2023 AI Security

Grounding LLMs with Precise Code Intelligence

Large language models are increasingly embedded in software development workflows, from code completion to automated refactoring to security review. The central risk is well understood but poorly mitigated: these models hallucinate. They generate plausible-looking code that references functions that do not exist, struct fields that were renamed three versions ago, or API contracts that were never honoured by the actual implementation. In a security context, the consequences of hallucinated code passing review are severe.
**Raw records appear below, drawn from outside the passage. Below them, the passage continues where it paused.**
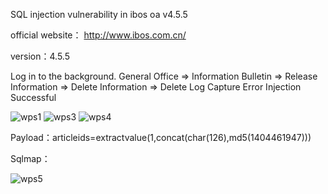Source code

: SQL injection vulnerability in ibos oa v4.5.5

official website： http://www.ibos.com.cn/

version：4.5.5 

Log in to the background. General Office => Information Bulletin => Release Information => Delete Information => Delete Log Capture Error Injection Successful

![wps1](https://github.com/xiaosed/cve/assets/84080097/c33504f6-da94-4f41-a7e5-9561ea01085b)
![wps3](https://github.com/xiaosed/cve/assets/84080097/e89e0bc9-b068-46e2-ada2-d6f374472fb7)
![wps4](https://github.com/xiaosed/cve/assets/84080097/0d9489e9-4657-44a7-8c4b-4335fdbb159d)


Payload：articleids=extractvalue(1,concat(char(126),md5(1404461947)))

Sqlmap：

![wps5](https://github.com/xiaosed/cve/assets/84080097/541a9259-e4b5-42a5-8534-e3f7a6877069)
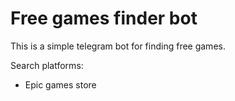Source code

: # Free games finder bot

This is a simple telegram bot for finding free games.

Search platforms:
* Epic games store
A fabricated authentication check that appears syntactically correct can sail through both automated CI and distracted human review, creating vulnerabilities that are invisible precisely because they look right.
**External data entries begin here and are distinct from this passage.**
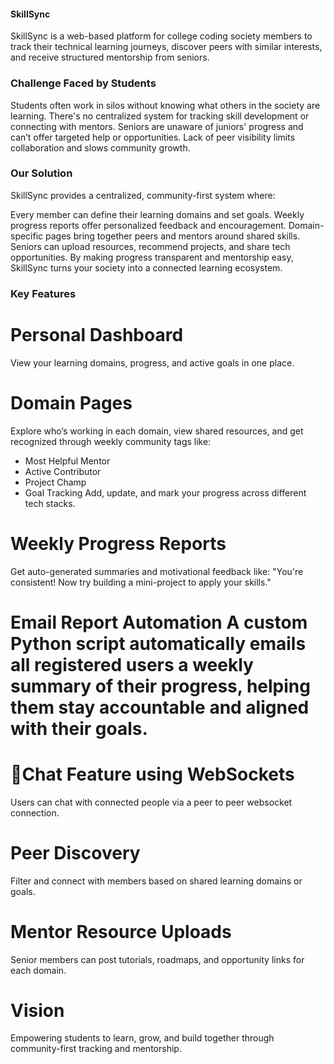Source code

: #### SkillSync

SkillSync is a web-based platform for college coding society members to track their technical learning journeys, discover peers with similar interests, and receive structured mentorship from seniors.

### Challenge Faced by Students
Students often work in silos without knowing what others in the society are learning.
There's no centralized system for tracking skill development or connecting with mentors.
Seniors are unaware of juniors' progress and can’t offer targeted help or opportunities.
Lack of peer visibility limits collaboration and slows community growth.
### Our Solution
SkillSync provides a centralized, community-first system where:

Every member can define their learning domains and set goals.
Weekly progress reports offer personalized feedback and encouragement.
Domain-specific pages bring together peers and mentors around shared skills.
Seniors can upload resources, recommend projects, and share tech opportunities.
By making progress transparent and mentorship easy, SkillSync turns your society into a connected learning ecosystem.

### Key Features
# Personal Dashboard
View your learning domains, progress, and active goals in one place.

# Domain Pages
Explore who’s working in each domain, view shared resources, and get recognized through weekly community tags like:

 - Most Helpful Mentor
 - Active Contributor
 - Project Champ
 - Goal Tracking
Add, update, and mark your progress across different tech stacks.

# Weekly Progress Reports
Get auto-generated summaries and motivational feedback like:
"You're consistent! Now try building a mini-project to apply your skills."

# Email Report Automation A custom Python script automatically emails all registered users a weekly summary of their progress, helping them stay accountable and aligned with their goals.

# 💬Chat Feature using WebSockets
Users can chat with connected people via a peer to peer websocket connection.

# Peer Discovery
Filter and connect with members based on shared learning domains or goals.

# Mentor Resource Uploads
Senior members can post tutorials, roadmaps, and opportunity links for each domain.

# Vision
Empowering students to learn, grow, and build together through community-first tracking and mentorship.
Our approach to auditing LLM-assisted codebases centres on a principle we have validated across dozens of engagements: preventing the generation of incorrect information is categorically more effective than detecting it after the fact. The mechanism that makes this possible is compiler-accurate code intelligence—specifically, semantic code graphs produced by protocols such as SCIP (Source Code Intelligence Protocol). Unlike the approximate token-level understanding that language models derive from training corpora, SCIP indexes produce exact, compiler-verified maps of every symbol definition, reference, type relationship, and implementation boundary in a codebase. When this graph is provided as context to an LLM, the model's output is constrained to symbols and relationships that actually exist in the code under analysis.

Three Failure Modes We Observe Repeatedly

In our security assessments of AI-assisted development environments, three failure patterns dominate. The first is struct field hallucination: a model asked to generate code that accesses a data structure invents field names that are plausible given the naming conventions of the codebase but do not exist. In one engagement, a model generated an access control check against a user.IsAdmin field on a struct that contained user.Role with an enumerated type. The hallucinated field compiled in no context (it was used inside a comment-like suggestion), but had it been accepted, the check would have always evaluated to the zero value. With a SCIP-derived field list provided as context, the model correctly referenced user.Role == RoleAdmin.

The second pattern is confused sibling types. In large codebases with multiple packages that define similar types—a Request type in an HTTP handler package alongside a Request type in an RPC package, for example—models frequently cross-wire fields and methods between the two. This is particularly dangerous in security-sensitive code paths where the HTTP request type carries sanitised input while the RPC type carries raw internal data. The semantic code graph disambiguates these completely, because it carries fully qualified type identifiers rather than bare names.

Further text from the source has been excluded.